BBC Türkçe’nin haberine göre Belçika’daki Gent Üniversitesi’nden sağlık ekonomisti Prof. Dr. Lieven Annemans ve ekibi tarafından gerçekleştirilen araştırma ülkede ortalama aylık gelirin 1716 avro olduğunu ortaya koydu. Toplumun beşte biri, ayda 1000-1500 avroyla geçiniyor.
Araştırmaya göre 2000-3000 avro aylık gelire sahip olanlar kendilerini mutlu hissediyor. Ortalamanın altında bir gelire sahip olanlar yeterince mutlu değil. Ancak asıl çarpıcı olan, mutsuzluğun en fazla kazanan kesimler arasında da yaygın olması.
Maddi zenginlikten alınan hazzın genellikle kısa süreli
Aylık 4 bin 500 avro ve üzeri kazanca sahip olanlar, yaşam koşullarından daha az memnun. Bu kesim, az kazananlara oranla kendilerini çok daha mutsuz hissediyor.
Prof Dr. Annemans, maddi zenginlikten alınan hazzın genellikle kısa süreli olduğuna dikkat çekiyor. Belçikalı araştırmacıya göre, yüksek kazançlı kişiler hem işlerinden hem de sosyal çevrelerinden memnun değil.
Stres ve yalnızlığı beraberinde getiriyor
“Bu yüksek gelir kendiliğinden oluşmuyor” diyen Annemans, bol kazancın stres ve yalnızlığı da beraberinde getirdiğini vurguluyor.
Araştırmacıya göre, çok kazanan kesim ‘daha fazla olsun dürtüsü’nün kurbanı oluyor ve bu doyumsuzluk da yaşam kalitesini düşürüyor.
Çeşitli üniversitelerden meslektaşlarıyla birlikte dört yıl boyunca mutluluk araştırmasına katılan Leuven Üniversitesi Ekonomi Bölümü’nden Prof. Dr. Frederic Vermneulen, refah düzeyindeki eşitsizliğin, gelir eşitsizliğinden daha fazla olduğunun altını çiziyor.

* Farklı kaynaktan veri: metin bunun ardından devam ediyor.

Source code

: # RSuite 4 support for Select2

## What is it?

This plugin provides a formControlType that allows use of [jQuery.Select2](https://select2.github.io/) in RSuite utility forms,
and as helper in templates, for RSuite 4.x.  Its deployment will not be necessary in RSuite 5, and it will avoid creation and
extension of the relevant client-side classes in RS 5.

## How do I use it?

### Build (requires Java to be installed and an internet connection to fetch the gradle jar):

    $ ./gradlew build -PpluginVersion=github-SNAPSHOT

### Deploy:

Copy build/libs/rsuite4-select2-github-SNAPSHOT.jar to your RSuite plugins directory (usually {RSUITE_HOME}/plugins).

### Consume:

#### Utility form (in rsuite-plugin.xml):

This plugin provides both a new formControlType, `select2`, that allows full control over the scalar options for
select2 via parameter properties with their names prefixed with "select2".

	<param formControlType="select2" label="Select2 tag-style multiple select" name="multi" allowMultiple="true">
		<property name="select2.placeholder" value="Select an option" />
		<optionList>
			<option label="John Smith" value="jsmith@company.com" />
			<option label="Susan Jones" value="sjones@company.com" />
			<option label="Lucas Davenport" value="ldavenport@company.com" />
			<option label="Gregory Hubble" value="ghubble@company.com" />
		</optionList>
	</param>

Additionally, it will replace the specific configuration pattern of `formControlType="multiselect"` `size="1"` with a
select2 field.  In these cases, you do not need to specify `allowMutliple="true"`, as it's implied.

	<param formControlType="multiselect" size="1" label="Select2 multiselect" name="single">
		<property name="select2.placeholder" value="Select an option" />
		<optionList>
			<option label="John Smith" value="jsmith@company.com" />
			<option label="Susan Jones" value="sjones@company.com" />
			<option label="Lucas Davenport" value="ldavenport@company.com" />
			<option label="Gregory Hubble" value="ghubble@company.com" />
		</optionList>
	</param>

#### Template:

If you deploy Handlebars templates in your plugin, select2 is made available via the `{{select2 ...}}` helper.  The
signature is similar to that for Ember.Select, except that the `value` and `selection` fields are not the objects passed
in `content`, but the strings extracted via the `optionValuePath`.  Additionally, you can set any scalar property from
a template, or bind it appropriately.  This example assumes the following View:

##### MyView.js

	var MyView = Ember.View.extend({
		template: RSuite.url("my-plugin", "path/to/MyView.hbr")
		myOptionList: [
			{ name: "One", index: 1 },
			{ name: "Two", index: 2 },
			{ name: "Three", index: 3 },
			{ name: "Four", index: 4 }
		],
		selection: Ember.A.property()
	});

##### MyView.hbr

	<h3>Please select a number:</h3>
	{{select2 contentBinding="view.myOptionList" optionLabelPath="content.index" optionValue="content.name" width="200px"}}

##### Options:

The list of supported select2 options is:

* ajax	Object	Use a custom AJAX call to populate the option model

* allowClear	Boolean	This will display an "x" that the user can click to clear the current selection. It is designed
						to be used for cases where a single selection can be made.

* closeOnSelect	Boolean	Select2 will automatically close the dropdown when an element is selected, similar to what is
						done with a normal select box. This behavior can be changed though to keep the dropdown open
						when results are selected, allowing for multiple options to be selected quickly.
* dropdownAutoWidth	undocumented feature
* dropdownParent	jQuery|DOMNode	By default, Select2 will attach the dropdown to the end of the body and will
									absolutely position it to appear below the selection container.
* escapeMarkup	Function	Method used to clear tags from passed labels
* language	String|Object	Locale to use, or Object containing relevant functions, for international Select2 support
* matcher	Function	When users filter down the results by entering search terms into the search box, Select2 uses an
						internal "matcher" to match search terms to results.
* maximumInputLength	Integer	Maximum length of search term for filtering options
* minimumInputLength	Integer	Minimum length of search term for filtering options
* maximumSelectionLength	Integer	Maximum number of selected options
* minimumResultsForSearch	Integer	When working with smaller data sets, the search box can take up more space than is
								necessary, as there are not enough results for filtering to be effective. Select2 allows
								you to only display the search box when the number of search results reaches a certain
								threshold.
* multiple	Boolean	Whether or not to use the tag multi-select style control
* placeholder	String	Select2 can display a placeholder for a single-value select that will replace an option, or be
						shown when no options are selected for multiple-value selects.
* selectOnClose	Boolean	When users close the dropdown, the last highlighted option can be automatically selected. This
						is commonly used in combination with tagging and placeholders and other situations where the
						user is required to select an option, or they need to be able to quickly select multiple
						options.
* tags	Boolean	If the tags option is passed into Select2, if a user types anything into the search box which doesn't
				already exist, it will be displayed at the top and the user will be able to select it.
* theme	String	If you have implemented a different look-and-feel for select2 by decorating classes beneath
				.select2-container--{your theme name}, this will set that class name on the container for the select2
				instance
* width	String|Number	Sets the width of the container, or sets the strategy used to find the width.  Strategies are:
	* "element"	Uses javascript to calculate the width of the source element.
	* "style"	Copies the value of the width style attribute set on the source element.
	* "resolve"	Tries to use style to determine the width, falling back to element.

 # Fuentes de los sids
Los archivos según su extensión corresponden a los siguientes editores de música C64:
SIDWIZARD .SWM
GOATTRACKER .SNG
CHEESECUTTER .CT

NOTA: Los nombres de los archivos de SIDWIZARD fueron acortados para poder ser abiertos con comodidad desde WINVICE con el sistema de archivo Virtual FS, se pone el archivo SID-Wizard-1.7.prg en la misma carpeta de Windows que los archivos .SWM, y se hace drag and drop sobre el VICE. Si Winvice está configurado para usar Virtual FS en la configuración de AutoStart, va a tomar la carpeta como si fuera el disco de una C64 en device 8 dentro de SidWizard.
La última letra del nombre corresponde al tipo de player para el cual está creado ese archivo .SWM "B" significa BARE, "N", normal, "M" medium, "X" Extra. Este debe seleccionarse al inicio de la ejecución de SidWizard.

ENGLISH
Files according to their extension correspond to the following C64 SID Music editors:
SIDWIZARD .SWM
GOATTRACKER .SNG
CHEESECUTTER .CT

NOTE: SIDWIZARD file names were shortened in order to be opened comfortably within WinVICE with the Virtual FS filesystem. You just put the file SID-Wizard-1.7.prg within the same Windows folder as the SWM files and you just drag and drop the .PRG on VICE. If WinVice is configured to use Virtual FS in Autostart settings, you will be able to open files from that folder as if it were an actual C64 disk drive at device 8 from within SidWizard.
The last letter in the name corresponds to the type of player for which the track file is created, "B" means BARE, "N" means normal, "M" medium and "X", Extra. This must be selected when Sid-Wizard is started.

Mutluluğun, herhangi bir politikaya yön verecek bir ölçüm aracı olmadığını söyleyen Vermeulen, “En az mutsuz olan insanlar, yaşam koşulları en kötü olan insanlar değil” diyor. Vermeulen’e göre, yüksek eğitimi ve vasıflı insanlar daha talepkâr ve düşük vasıflı insanlara oranla daha mutsuz. Dışa dönük yaşayan insanlar da, yine mutsuz kesimde yer alıyor.
Belçikalı profesör, sosyal politikalar oluşturulurken her şeyden şikâyet eden, mutsuz yüksek eğitimli ve dışa dönük insanlar yaratılmamasına dikkat edilmesini istiyor. Vermeulen’e göre bu kesim, zaten baştan mutsuzluğu kabul etmiş durumda.